Most notably England, engulfed by a sense of destiny and a narrative that stretches to them having reinvented the very nature of batting in ODIs.
Just as history gives Australian's belief, however, will a tradition of failure hamper England when it matters?
"It will be spoken about a great deal, they'll be asked and asked and asked. And opposition teams will probably throw a few barbs in there," says Gilchrist.
"There will be moment of truth for them, when they'll have to front up. Do they continue with the methodology they've had in the last two or three years which has proved very successful and very high risk?
"There'll be a moment when they'll have to ask themselves that question: are we prepared to take this on? I suspect they will.
"Whether it's good enough or works on the day remains to be seen."
When news of Australia's 242 run defeat at Trent Bridge last year - when England posted a word record 481 - was relayed to him by his son, Border thought his progeny "had been smoking hoochy coochy".
"I thought, nah, you can't make 480, that's rubbish. Then he told me 'they should have made 500 but Joe Root was rooting around …'
"There's no secret, they're just going to come at you hard. It's going to be hard for the bowling group to hold their own against that onslaught.
"England is a place where [a 500 plus score] can happen."
England's No. 1 world status and otherworldly batting strength guarantees nothing, however.
Favourites don't always win. Border knows that from first-hand experience, admitting it would be "telling porkie pies if you said we got on the plane convinced we were going to win (in 87)".
Instead "strong discipline, a work ethic at training the basics" was the foundation upon which success was built.
"It sound ridiculous, like you're an under-15 team or something, but it works," says Border.
"It's the first time we started to think about a specific game plan. We played a lot of one day cricket but generally speaking [before the 1987 World Cup] you just went in and played, and individual talents got you through."
Lee, too, believes that in elite sport there is no substitute for hard work and the right mental approach.

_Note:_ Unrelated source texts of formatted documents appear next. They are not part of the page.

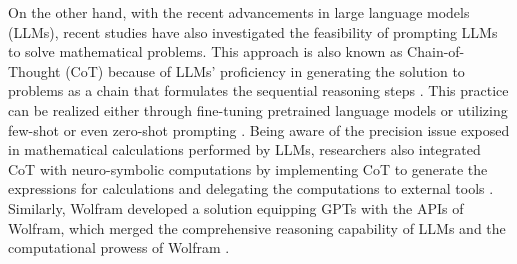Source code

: On the other hand, with the recent advancements in large language models (LLMs), recent studies have also investigated the feasibility of prompting LLMs to solve mathematical problems. 
This approach is also known as Chain-of-Thought (CoT) because of LLMs' proficiency in generating the solution to problems as a chain that formulates the sequential reasoning steps \cite{palm,cot}.
This practice can be realized either through fine-tuning pretrained language models or utilizing few-shot or even zero-shot prompting \cite{zs1,zs2,zsr}.
% 
Being aware of the precision issue exposed in mathematical calculations performed by LLMs, researchers also integrated CoT with neuro-symbolic computations by implementing CoT to generate the expressions for calculations and delegating the computations to external tools \cite{gsm8k}.
Similarly, Wolfram developed a solution equipping GPTs with the APIs of Wolfram, which merged the comprehensive reasoning capability of LLMs and the computational prowess of Wolfram \cite{wolfram}.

With small boundaries and white balls with little offer of lateral movement, successful sides in England will be those who can restrict the excesses of opponents' big hitting.

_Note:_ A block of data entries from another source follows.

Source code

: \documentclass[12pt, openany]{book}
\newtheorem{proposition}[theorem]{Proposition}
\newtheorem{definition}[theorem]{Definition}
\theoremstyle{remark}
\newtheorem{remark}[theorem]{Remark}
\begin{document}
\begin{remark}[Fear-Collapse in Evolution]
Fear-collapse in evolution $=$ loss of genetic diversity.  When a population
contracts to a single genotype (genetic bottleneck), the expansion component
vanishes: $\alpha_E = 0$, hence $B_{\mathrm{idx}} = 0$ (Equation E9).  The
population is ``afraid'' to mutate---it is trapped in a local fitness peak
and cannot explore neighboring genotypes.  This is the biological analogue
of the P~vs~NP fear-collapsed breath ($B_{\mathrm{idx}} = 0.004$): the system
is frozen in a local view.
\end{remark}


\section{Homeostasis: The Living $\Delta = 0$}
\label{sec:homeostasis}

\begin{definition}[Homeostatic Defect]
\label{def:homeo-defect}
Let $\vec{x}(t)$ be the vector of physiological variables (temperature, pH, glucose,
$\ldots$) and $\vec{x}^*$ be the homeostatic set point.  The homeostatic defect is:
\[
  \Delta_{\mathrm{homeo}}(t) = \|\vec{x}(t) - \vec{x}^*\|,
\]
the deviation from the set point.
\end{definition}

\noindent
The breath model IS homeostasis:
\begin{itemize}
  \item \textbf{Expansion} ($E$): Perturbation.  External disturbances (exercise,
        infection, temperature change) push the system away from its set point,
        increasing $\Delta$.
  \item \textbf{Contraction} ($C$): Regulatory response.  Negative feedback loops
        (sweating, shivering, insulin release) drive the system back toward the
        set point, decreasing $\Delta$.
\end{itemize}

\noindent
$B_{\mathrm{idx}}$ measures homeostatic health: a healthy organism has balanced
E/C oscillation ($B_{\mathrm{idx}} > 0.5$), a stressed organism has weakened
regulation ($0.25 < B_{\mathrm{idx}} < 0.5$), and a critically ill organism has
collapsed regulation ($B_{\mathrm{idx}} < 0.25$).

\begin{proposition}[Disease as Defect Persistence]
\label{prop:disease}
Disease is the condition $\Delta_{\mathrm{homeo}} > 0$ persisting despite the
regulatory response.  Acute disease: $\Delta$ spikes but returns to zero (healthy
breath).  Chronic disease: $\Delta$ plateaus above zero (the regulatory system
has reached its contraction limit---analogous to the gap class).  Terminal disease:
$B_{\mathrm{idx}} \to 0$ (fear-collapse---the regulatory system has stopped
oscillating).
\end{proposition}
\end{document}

"The team that wins a World Cup is a good fielding unit," says Lee, "because that shows they've trained well, they've prepared well, they're hungry.
"Yes it's good to go out and score runs and take wickets, that's what wins you the game, but at the end of the day it's how you present yourself as a team, too. We were a great fielding unit (in 2003), and I want the Aussies to make sure they lead from the front with their fielding."
With Justin Langer in charge this seems a given.
"I suspect he'll be well planned, methodical in landmarks he wants to hit and strive for and when they get to that, moving to the next one but having it broken down a little bit," says Gilchrist of Australia's coach.
"You've just got to be lowering the eyes a bit, don't be looking at the World Cup sitting over there, look what's in front of it first and break that down.
"That's probably the formula we used most regularly. Just breaking down the tournament in to small stages to eventually get a chance at the ultimate goal."
An eighth final and sixth title is there for the taking in as open a field as see at any modern World Cup. As long as Finch and Langer are able to successfully draw on the many, many lessons of the past.